“受注産業体質”脱する凸版印刷、社長が重視する攻めの姿勢とスピード感
新型コロナウイルス感染症の拡大や、ウクライナ危機など、不確実性の高い「VUCAの時代」。「顕在化されたニーズに応えるだけではなく、ニーズを先読みし、掘り起こしていくことが求められる」と麿秀晴社長は話す。「凸版印刷の社員は真面目で、顧客からの信頼を大きな財産としてきた。ただ裏を返せば、飛びだそう・挑戦しようという気になりにくい」。印刷産業は受注産業で、その体質から脱却する必要があると認識する。
凸版印刷では、中長期の成長を見据えた事業ポートフォリオ変革を進めている。社員が自分の守備範囲を広げ、挑戦する企業風土の構築が求められている。ステークホルダーの期待値を越えた付加価値を提供するため、攻めの姿勢とスピード感を重視する。
こうした思いから、現場の課題や新規事業を社長に対して直接プレゼンテーションできるイノベーションプログラムを始めた。「自分が現場に居たときは、社長に提案する機会なんてなかった。良いテーマはすぐ実行させている」。
さまざまな取り組みを進める中で、社長は会社の方針を固める“最後のバリアー”のような存在だ。「最終的には腹をくくってジャッジしないといけない。大きな責任が伴う仕事」と認識する。一方で、「理屈ではそのような予想になるが、感覚的にちょっと違うなと思うこともある。過去のさまざまな経験から、五感が磨き上げられてきた」と話す。
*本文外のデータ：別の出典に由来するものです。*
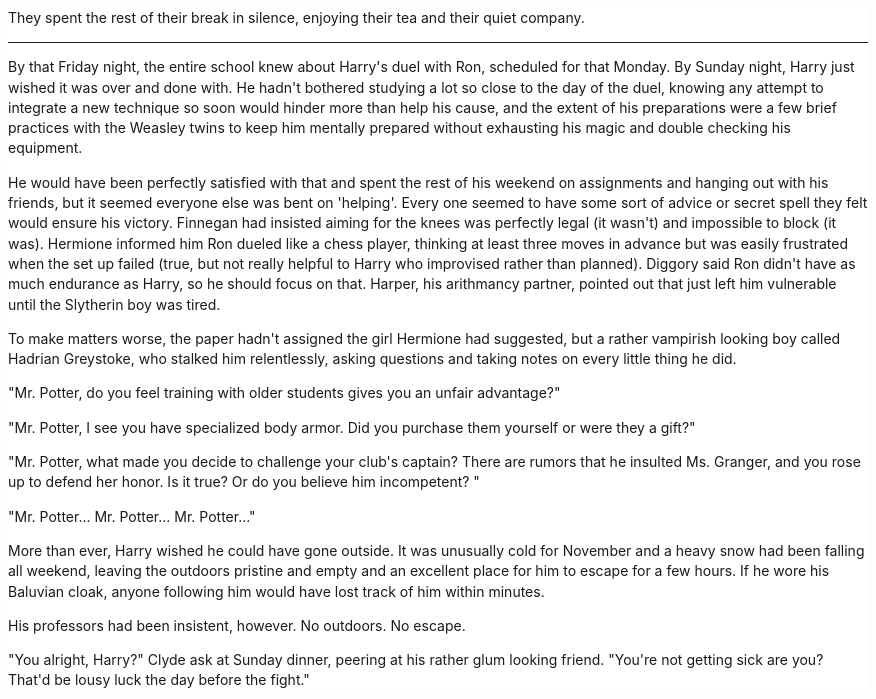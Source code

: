 They spent the rest of their break in silence, enjoying their tea and
their quiet company.

---

By that Friday night, the entire school knew about Harry's duel with
Ron, scheduled for that Monday. By Sunday night, Harry just wished it
was over and done with. He hadn't bothered studying a lot so close to
the day of the duel, knowing any attempt to integrate a new technique so
soon would hinder more than help his cause, and the extent of his
preparations were a few brief practices with the Weasley twins to keep
him mentally prepared without exhausting his magic and double checking
his equipment.

He would have been perfectly satisfied with that and spent the rest of
his weekend on assignments and hanging out with his friends, but it
seemed everyone else was bent on 'helping'. Every one seemed to have
some sort of advice or secret spell they felt would ensure his victory.
Finnegan had insisted aiming for the knees was perfectly legal (it
wasn't) and impossible to block (it was). Hermione informed him Ron
dueled like a chess player, thinking at least three moves in advance but
was easily frustrated when the set up failed (true, but not really
helpful to Harry who improvised rather than planned). Diggory said Ron
didn't have as much endurance as Harry, so he should focus on that.
Harper, his arithmancy partner, pointed out that just left him
vulnerable until the Slytherin boy was tired.

To make matters worse, the paper hadn't assigned the girl Hermione had
suggested, but a rather vampirish looking boy called Hadrian Greystoke,
who stalked him relentlessly, asking questions and taking notes on every
little thing he did.

"Mr. Potter, do you feel training with older students gives you an
unfair advantage?"

"Mr. Potter, I see you have specialized body armor. Did you purchase
them yourself or were they a gift?"

"Mr. Potter, what made you decide to challenge your club's captain?
There are rumors that he insulted Ms. Granger, and you rose up to defend
her honor. Is it true? Or do you believe him incompetent? "

"Mr. Potter... Mr. Potter... Mr. Potter..."

More than ever, Harry wished he could have gone outside. It was
unusually cold for November and a heavy snow had been falling all
weekend, leaving the outdoors pristine and empty and an excellent place
for him to escape for a few hours. If he wore his Baluvian cloak, anyone
following him would have lost track of him within minutes.

His professors had been insistent, however. No outdoors. No escape.

"You alright, Harry?" Clyde ask at Sunday dinner, peering at his rather
glum looking friend. "You're not getting sick are you? That'd be lousy
luck the day before the fight."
そんな麿社長の経歴を振り返ると、営業や製造、開発、海外部門まで幅広く歴任。過去、特定の事業部で専門性を突き詰めた人が経営者層に多い同社の中では珍しい。「新人時代は地方企業の経営者に会い、従業員の大切さなどいろんな話を聞いてきた。トータルの経験が役立っている」と振り返る。
「社長が満足するとその企業の成長はない」と、社長になった今でも学ぶ姿勢・向上心を忘れない。入社2年目には、自身のキャリアープランを独自に作成。会社がグローバル化していくことを見据え、独学で英語や中国語の勉強もした。「学生の時は、1年生の教科書が終わると2年生の教科書が与えられるが社会人にはそれがない。自分で自分の枠を決めてしまうと、ポテンシャルを発揮できない」。
好きな言葉は「質朴剛健」。周囲の意見を素直に受け入れながらも、「主張すべきことはするという、強さのある謙虚さ」を大切にしている。(狐塚真子)
【略歴】まろ・ひではる 79年(昭54)山形大工卒、同年凸版印刷入社。09年取締役、12年常務取締役国際事業部長、13年シンガポール支社長、16年専務取締役経営企画本部長、18年副社長、19年社長。宮城県出身、66歳。